La escena se repite en aulas de todo el mundo: estudiantes que aprueban sin comprender y docentes que evalúan sin certezas. La irrupción de la inteligencia artificial no creó este problema en la educación, pero lo expuso con crudeza y velocidad. La pregunta ya no es cómo estudiar mejor, sino para qué hacerlo en un sistema que parece haber perdido su sentido original.
Santiago Bilinkis, emprendedor y tecnólogo, pone palabras a una inquietud compartida: la educación continúa organizada con lógicas del pasado mientras el mundo avanza a otro ritmo. En ese desfasaje se juega algo más que el rendimiento académico. Se discute la capacidad de pensar, crear y aprender en serio.
Cuando aprobar dejó de ser aprender
Durante décadas, la educación se sostuvo sobre un acuerdo implícito: estudiar garantizaba progreso. Las notas funcionaban como brújula y promesa. Hoy ese pacto está debilitado. Casos recientes en universidades de Estados Unidos, donde alumnos reconocieron haber aprobado exámenes completos con IA, muestran hasta qué punto aprobar y aprender se separaron.
El problema no es nuevo. La educación ya arrastraba una crisis profunda basada en la memorización y el castigo al error. La llegada de la IA solo aceleró un proceso previo. Si es posible obtener un diez sin leer el enunciado, toda la energía se dirige a la calificación y no al conocimiento.
Bilinkis retoma investigaciones clásicas sobre motivación para explicar el fenómeno. La educación privilegió durante años los incentivos externos y relegó el deseo genuino de aprender. Cuando el premio es la nota y no la comprensión, cualquier atajo resulta tentador.

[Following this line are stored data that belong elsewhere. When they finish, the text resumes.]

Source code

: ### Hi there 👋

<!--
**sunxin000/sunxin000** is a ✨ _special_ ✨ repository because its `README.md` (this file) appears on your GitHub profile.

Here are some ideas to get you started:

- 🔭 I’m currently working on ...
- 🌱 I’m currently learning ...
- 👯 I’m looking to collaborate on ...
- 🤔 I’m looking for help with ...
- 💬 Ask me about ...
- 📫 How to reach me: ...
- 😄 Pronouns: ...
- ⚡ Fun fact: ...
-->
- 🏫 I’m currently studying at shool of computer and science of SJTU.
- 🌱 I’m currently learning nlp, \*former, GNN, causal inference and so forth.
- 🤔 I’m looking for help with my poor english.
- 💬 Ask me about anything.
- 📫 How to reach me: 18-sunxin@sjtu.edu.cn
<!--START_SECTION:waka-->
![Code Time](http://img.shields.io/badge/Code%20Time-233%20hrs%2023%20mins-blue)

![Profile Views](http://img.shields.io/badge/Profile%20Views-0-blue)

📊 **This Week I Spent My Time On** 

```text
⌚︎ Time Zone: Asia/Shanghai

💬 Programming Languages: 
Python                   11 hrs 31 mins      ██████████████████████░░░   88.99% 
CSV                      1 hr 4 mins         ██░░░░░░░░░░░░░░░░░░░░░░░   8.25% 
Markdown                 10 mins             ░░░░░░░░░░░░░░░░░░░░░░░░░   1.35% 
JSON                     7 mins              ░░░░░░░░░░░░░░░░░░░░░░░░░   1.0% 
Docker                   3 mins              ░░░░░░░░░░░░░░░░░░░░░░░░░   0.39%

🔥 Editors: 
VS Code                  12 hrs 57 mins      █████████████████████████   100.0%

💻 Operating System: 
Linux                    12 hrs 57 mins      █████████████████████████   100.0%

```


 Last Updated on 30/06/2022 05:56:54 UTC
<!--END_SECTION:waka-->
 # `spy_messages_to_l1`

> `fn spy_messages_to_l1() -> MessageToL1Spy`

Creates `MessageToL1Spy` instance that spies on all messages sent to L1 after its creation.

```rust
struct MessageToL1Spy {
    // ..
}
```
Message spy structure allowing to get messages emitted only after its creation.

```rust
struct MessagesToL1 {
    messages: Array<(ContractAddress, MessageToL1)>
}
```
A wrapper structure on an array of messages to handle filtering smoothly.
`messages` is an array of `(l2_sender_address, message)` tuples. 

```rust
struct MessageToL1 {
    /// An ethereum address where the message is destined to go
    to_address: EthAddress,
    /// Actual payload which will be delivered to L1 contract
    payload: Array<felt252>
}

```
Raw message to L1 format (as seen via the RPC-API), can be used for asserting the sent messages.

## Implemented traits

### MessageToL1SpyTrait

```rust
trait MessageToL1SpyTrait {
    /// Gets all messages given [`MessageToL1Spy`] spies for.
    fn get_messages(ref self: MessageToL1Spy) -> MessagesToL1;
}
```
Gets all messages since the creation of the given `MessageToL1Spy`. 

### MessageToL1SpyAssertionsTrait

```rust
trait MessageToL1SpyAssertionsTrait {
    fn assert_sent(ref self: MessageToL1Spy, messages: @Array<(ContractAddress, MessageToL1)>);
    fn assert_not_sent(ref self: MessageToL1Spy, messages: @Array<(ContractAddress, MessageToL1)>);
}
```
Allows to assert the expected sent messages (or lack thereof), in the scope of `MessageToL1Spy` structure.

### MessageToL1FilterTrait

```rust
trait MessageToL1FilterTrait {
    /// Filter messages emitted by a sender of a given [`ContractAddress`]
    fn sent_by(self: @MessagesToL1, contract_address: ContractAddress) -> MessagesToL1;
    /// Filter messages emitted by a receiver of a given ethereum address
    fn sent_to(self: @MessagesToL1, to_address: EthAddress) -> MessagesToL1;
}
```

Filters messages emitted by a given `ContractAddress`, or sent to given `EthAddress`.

Educación: El riesgo de delegar el pensamiento

Un experimento reciente del MIT encendió alarmas en el ámbito de la educación. Estudiantes que escribieron ensayos con ayuda de IA mostraron menor actividad cerebral y escasa capacidad de recordar lo producido. No se trata de demonizar la tecnología, sino de advertir sus efectos cuando reemplaza el esfuerzo cognitivo.
Bilinkis define este fenómeno como sedentarismo cognitivo. La escuela enfrenta así un dilema inédito: nunca fue tan fácil cumplir con las consignas y nunca tan difícil involucrarse de verdad. Delegar el pensamiento puede volvernos más eficientes, pero también más frágiles.
Prohibir la IA en las escuelas, advierte, sería un error. El desafío pasa por cambiar el orden. Pensar primero, equivocarse y luego usar la herramienta para mejorar. Cuando la educación habilita el error y la exploración, la tecnología potencia en lugar de apagar.
El problema de fondo excede a las aulas. Una educación centrada solo en resultados forma personas entrenadas para cumplir, no para comprender. Las pruebas estandarizadas muestran déficits, pero el fracaso más profundo es la pérdida de curiosidad y pensamiento crítico.
Recuperar el sentido de la educación implica un cambio colectivo. Familias, docentes y políticas públicas deben volver a poner el foco en la motivación intrínseca. Sin ese motor, la educación seguirá siendo vulnerable a cualquier atajo tecnológico que prometa facilidad.
Bilinkis insiste en que la educación no consiste en acumular datos, sino en encender una llama. Los contenidos se olvidan, pero los buenos docentes dejan marcas duraderas. Aun en este contexto incierto, la educación puede volver a preparar para el futuro si se anima a cambiar.